• _ABOUT THIS TASK_
With both ends included, repeat exactly the lines of the entries below from the one containing "em 10 minutos;</br>" down to the one containing "entender o break.</br>", and no others.

• _Collected data entries_
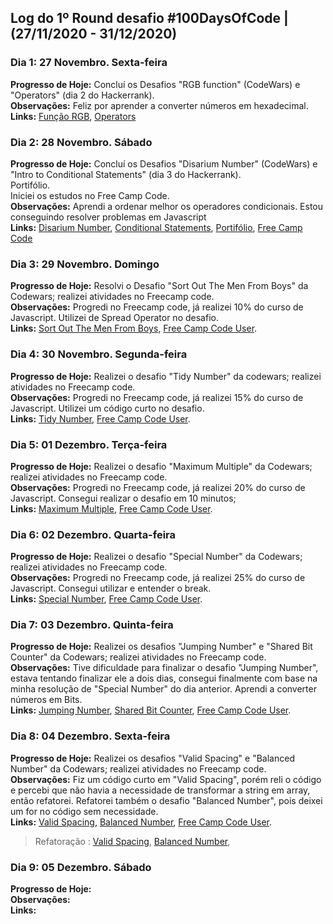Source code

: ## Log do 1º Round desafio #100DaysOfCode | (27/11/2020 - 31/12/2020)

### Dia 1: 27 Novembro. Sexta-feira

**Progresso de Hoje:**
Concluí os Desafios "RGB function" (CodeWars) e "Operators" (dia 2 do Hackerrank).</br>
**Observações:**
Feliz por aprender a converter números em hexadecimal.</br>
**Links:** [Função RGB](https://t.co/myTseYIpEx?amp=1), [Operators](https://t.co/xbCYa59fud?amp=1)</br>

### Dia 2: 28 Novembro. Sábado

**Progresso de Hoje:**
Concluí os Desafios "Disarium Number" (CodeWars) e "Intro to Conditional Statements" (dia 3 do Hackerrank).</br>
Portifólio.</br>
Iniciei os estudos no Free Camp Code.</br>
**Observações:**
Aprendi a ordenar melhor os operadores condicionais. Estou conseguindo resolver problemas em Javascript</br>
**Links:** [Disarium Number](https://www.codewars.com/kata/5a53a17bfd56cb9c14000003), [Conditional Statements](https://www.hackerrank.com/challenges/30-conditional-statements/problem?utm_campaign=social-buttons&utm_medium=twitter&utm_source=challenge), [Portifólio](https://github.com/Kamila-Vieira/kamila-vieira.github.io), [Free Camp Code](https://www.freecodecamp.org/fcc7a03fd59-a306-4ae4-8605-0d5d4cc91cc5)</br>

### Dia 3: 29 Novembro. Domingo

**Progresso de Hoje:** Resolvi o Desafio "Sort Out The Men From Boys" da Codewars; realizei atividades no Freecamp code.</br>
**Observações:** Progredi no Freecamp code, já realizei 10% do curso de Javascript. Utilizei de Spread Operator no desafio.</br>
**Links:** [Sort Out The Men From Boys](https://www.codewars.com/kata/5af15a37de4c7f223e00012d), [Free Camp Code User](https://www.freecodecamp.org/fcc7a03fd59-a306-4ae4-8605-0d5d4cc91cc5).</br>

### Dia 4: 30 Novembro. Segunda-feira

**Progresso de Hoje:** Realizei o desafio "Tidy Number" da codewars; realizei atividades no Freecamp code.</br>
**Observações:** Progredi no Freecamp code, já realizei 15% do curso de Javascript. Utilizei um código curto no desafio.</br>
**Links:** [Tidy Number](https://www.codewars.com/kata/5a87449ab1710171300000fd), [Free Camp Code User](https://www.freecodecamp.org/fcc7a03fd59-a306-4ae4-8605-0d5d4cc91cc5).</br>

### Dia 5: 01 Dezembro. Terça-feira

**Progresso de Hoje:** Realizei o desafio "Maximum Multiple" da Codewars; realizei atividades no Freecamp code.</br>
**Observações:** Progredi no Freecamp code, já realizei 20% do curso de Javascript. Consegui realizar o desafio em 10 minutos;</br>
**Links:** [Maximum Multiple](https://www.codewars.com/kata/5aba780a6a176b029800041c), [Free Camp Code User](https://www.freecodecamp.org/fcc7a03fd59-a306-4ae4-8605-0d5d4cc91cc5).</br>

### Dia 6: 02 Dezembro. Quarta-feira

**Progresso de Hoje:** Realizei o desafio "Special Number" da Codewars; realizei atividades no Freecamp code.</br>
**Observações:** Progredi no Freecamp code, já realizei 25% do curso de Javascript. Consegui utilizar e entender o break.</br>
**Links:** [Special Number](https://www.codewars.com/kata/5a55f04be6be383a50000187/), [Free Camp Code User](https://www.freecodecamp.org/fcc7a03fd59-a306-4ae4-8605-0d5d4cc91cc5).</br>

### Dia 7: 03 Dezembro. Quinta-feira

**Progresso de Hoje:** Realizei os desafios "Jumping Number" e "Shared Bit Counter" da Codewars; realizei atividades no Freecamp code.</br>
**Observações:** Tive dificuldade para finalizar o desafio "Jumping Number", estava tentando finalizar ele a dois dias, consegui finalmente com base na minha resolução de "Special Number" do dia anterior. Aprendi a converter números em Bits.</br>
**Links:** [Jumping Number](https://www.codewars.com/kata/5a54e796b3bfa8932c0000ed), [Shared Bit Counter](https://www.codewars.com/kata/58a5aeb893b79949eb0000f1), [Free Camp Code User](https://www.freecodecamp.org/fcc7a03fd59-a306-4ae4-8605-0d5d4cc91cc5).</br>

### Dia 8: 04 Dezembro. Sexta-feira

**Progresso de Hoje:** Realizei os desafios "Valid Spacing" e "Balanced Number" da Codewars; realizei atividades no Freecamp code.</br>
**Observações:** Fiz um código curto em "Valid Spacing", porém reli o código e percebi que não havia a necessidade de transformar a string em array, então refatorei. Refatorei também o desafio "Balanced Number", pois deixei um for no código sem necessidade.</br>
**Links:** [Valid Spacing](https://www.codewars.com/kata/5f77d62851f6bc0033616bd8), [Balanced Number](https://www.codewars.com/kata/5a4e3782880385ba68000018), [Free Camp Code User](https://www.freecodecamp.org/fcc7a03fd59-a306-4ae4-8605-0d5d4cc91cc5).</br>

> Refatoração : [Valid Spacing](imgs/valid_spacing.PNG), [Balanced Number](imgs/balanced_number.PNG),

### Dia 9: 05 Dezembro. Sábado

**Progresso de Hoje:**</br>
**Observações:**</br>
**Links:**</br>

• _ANSWER_
**Observações:** Progredi no Freecamp code, já realizei 20% do curso de Javascript. Consegui realizar o desafio em 10 minutos;</br>
**Links:** [Maximum Multiple](https://www.codewars.com/kata/5aba780a6a176b029800041c), [Free Camp Code User](https://www.freecodecamp.org/fcc7a03fd59-a306-4ae4-8605-0d5d4cc91cc5).</br>

### Dia 6: 02 Dezembro. Quarta-feira

**Progresso de Hoje:** Realizei o desafio "Special Number" da Codewars; realizei atividades no Freecamp code.</br>
**Observações:** Progredi no Freecamp code, já realizei 25% do curso de Javascript. Consegui utilizar e entender o break.</br>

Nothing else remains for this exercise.